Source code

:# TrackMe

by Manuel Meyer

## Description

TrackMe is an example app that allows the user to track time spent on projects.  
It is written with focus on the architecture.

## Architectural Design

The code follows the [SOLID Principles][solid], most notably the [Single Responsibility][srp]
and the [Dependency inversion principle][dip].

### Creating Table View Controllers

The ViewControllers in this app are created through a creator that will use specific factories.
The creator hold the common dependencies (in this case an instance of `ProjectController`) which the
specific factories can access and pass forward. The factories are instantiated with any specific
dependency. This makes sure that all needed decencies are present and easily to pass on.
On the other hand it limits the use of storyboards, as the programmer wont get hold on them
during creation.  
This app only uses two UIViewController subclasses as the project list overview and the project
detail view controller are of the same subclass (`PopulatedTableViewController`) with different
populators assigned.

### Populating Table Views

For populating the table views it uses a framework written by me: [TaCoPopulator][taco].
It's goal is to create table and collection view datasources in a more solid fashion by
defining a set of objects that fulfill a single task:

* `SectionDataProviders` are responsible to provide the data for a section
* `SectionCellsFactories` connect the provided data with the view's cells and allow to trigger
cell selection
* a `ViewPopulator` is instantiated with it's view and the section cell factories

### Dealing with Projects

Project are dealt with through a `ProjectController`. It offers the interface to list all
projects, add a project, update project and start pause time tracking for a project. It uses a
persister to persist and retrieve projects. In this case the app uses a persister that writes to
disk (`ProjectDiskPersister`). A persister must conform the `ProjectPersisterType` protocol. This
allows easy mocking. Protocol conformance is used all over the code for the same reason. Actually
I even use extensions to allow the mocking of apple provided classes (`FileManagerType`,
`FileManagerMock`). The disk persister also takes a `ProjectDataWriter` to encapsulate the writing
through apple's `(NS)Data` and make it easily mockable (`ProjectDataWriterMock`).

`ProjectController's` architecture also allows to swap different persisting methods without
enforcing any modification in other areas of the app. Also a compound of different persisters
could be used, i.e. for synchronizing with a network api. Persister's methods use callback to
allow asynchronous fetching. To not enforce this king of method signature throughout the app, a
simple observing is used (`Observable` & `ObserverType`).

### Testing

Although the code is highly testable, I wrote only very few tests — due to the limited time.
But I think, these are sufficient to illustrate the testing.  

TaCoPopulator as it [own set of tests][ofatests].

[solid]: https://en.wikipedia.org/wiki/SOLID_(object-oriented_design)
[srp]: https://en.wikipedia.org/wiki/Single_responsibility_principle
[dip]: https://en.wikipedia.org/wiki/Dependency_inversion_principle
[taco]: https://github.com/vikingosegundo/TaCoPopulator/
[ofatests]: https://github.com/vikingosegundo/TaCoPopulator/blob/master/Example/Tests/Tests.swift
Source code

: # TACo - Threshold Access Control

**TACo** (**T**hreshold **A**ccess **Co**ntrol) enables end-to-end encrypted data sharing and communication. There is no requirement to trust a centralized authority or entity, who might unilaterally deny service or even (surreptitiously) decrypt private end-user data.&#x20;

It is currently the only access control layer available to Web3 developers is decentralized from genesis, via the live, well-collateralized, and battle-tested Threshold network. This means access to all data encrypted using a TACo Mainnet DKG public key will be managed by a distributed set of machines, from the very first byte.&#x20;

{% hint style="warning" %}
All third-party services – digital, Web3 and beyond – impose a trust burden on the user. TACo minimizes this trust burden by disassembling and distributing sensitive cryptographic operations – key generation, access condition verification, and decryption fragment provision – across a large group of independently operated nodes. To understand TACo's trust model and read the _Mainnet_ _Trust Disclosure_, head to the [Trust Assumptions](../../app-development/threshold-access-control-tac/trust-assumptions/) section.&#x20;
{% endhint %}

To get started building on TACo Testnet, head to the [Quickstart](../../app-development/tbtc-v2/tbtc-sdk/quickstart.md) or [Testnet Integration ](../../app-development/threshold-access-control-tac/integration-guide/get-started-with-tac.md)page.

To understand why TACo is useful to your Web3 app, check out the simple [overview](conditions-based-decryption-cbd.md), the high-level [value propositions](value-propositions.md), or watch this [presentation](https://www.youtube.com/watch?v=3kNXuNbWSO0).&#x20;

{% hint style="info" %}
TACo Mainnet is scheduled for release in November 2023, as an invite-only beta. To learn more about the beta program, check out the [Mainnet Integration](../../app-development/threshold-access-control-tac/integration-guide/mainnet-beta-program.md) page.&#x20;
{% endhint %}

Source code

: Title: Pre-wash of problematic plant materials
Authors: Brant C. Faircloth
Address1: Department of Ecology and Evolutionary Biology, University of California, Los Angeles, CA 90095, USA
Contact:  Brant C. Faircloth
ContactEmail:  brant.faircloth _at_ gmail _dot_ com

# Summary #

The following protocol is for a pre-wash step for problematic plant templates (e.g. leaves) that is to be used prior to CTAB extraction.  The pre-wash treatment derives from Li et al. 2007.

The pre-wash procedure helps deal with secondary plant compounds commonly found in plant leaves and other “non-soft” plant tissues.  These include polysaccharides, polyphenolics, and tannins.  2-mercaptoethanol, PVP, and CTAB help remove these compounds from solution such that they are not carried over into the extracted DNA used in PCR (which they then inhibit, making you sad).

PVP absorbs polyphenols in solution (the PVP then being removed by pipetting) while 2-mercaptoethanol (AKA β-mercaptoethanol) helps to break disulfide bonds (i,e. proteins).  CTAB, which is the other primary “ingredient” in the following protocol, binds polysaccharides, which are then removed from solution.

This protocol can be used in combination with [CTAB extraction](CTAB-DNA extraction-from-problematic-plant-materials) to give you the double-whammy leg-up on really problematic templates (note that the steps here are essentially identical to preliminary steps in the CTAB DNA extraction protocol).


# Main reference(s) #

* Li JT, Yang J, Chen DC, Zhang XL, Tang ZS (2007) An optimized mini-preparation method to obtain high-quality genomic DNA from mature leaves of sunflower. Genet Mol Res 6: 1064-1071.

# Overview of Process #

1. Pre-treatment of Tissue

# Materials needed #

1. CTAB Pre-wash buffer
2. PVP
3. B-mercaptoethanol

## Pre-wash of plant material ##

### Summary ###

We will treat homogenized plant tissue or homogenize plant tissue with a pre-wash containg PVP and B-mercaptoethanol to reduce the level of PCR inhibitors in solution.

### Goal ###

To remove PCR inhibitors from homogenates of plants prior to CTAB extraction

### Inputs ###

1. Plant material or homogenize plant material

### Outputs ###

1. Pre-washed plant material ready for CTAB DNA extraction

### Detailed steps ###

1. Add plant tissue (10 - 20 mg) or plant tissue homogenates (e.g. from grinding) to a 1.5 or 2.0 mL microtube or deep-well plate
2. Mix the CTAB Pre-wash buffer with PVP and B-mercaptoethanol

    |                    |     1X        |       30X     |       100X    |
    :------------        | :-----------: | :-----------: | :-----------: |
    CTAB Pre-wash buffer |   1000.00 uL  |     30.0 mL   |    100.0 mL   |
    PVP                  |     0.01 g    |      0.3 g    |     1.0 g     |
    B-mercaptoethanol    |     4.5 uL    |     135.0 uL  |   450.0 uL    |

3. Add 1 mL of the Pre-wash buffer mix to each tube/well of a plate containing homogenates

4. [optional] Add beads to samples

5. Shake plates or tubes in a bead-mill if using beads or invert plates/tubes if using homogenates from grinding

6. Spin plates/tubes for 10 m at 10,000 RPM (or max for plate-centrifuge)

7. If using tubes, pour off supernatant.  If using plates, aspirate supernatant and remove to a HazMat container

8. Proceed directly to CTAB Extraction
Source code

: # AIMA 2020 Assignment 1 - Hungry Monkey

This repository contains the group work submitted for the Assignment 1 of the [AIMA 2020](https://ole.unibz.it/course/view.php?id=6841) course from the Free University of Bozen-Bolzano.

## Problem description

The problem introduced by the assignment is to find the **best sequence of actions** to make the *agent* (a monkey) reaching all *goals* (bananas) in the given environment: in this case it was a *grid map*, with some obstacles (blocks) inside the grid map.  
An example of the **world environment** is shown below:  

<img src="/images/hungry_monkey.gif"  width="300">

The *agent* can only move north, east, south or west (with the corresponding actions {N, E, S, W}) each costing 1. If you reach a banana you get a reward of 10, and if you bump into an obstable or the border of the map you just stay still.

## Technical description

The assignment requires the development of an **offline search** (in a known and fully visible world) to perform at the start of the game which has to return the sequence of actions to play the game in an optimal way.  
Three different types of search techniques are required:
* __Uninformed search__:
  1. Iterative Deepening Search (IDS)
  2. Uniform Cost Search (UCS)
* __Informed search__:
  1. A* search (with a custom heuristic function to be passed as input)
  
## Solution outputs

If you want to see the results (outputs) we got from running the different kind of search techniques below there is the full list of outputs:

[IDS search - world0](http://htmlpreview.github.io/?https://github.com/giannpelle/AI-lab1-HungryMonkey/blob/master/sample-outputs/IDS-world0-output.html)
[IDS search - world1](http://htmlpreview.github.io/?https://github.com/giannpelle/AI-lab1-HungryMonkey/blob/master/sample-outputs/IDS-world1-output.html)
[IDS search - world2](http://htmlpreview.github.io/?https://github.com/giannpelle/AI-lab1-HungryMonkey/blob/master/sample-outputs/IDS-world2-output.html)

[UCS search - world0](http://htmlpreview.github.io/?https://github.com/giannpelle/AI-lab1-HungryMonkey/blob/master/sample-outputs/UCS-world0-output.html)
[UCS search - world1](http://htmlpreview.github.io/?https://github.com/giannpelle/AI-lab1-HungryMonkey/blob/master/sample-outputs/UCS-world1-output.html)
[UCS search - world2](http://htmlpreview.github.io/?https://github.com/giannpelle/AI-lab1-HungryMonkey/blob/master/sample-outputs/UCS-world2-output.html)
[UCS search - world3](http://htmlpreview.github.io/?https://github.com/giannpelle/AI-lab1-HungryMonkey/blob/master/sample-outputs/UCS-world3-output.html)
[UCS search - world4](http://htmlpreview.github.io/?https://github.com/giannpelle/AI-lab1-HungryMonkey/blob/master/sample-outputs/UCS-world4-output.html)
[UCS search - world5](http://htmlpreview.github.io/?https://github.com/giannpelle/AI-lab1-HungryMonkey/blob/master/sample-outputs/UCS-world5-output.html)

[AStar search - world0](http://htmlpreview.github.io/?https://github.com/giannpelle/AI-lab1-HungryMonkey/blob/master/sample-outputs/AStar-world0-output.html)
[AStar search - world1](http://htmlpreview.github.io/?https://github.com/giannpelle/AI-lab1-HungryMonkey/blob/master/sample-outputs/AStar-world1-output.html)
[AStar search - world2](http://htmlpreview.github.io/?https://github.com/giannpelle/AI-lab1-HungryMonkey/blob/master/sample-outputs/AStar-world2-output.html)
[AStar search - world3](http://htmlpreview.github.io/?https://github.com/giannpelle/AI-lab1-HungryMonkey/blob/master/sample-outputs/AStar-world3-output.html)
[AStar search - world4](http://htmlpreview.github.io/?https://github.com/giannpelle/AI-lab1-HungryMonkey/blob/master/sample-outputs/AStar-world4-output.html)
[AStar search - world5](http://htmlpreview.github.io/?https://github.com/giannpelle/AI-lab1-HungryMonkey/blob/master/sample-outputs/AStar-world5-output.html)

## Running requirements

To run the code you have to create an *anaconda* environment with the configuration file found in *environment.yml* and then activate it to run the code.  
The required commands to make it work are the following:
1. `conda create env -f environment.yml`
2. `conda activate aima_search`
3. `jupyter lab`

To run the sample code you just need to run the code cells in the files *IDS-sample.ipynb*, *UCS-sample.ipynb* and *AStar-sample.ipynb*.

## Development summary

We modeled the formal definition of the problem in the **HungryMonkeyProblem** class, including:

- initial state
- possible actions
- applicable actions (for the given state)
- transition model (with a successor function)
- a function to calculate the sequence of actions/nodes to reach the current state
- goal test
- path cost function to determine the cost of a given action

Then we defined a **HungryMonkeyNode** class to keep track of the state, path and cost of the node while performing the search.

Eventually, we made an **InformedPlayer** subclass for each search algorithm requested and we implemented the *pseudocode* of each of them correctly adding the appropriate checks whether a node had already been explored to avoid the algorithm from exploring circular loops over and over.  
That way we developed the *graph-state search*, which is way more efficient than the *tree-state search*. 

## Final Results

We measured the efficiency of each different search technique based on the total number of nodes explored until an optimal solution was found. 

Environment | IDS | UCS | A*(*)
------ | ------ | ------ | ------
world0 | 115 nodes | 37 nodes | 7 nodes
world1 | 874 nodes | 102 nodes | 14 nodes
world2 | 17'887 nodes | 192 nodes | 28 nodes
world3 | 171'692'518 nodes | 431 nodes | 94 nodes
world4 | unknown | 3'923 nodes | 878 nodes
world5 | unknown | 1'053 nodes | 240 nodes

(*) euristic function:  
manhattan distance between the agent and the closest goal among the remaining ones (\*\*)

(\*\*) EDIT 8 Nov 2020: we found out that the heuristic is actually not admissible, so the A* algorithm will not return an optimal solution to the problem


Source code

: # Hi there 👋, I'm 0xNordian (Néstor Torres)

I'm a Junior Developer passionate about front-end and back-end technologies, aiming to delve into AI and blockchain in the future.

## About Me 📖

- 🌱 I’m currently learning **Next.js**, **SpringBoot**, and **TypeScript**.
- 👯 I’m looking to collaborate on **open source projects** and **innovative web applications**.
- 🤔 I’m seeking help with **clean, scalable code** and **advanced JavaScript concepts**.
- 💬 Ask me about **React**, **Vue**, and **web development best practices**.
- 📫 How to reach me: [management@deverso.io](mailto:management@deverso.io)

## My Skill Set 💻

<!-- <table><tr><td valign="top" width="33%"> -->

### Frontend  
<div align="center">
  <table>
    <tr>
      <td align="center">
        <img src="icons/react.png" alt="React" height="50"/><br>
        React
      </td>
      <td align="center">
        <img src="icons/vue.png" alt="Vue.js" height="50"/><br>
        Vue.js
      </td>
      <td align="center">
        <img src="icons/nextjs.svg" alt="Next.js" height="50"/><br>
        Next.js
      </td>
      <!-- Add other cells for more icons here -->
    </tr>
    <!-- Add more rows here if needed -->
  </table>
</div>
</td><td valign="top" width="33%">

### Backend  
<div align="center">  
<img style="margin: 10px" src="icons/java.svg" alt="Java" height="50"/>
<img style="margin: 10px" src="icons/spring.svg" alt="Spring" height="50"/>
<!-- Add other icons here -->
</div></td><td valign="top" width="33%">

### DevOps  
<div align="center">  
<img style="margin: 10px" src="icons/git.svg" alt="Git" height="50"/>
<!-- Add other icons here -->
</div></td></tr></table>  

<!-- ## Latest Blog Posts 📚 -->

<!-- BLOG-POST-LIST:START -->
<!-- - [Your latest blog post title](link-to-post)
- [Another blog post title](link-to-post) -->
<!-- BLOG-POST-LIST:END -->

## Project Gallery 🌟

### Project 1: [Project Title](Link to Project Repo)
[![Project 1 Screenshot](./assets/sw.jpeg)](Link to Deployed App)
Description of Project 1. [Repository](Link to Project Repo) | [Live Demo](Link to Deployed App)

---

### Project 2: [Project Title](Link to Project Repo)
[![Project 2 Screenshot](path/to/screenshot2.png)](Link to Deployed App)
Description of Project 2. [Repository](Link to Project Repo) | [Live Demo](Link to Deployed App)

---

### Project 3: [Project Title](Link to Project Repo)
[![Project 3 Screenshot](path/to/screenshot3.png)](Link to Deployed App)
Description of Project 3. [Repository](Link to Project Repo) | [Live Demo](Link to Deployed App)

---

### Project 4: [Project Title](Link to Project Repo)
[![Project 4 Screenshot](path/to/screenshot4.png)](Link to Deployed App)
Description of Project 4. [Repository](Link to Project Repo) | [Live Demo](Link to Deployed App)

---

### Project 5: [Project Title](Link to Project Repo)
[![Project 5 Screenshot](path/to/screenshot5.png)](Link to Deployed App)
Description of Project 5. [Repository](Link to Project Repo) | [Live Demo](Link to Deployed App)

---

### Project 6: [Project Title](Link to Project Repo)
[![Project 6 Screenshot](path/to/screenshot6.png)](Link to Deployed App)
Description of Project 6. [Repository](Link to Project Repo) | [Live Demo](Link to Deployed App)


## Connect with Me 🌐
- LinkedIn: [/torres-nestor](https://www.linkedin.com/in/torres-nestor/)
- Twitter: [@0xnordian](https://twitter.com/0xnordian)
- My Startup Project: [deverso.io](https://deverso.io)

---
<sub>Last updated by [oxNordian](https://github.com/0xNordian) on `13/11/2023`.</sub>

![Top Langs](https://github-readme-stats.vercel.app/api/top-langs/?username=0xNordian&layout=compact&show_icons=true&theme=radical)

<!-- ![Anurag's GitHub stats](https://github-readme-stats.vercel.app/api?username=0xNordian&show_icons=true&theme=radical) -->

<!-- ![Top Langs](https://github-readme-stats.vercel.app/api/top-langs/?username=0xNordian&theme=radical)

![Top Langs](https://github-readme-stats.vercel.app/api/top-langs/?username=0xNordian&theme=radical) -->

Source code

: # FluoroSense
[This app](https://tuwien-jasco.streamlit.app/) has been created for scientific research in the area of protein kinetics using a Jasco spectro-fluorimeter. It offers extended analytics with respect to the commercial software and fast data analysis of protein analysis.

◆ ◆ ◆ ◆ ◆

▸ **Aim of the exercise**: Across the whole listing above, report each line that includes "required".

▸ **Answer box**:
Three different types of search techniques are required:
The required commands to make it work are the following:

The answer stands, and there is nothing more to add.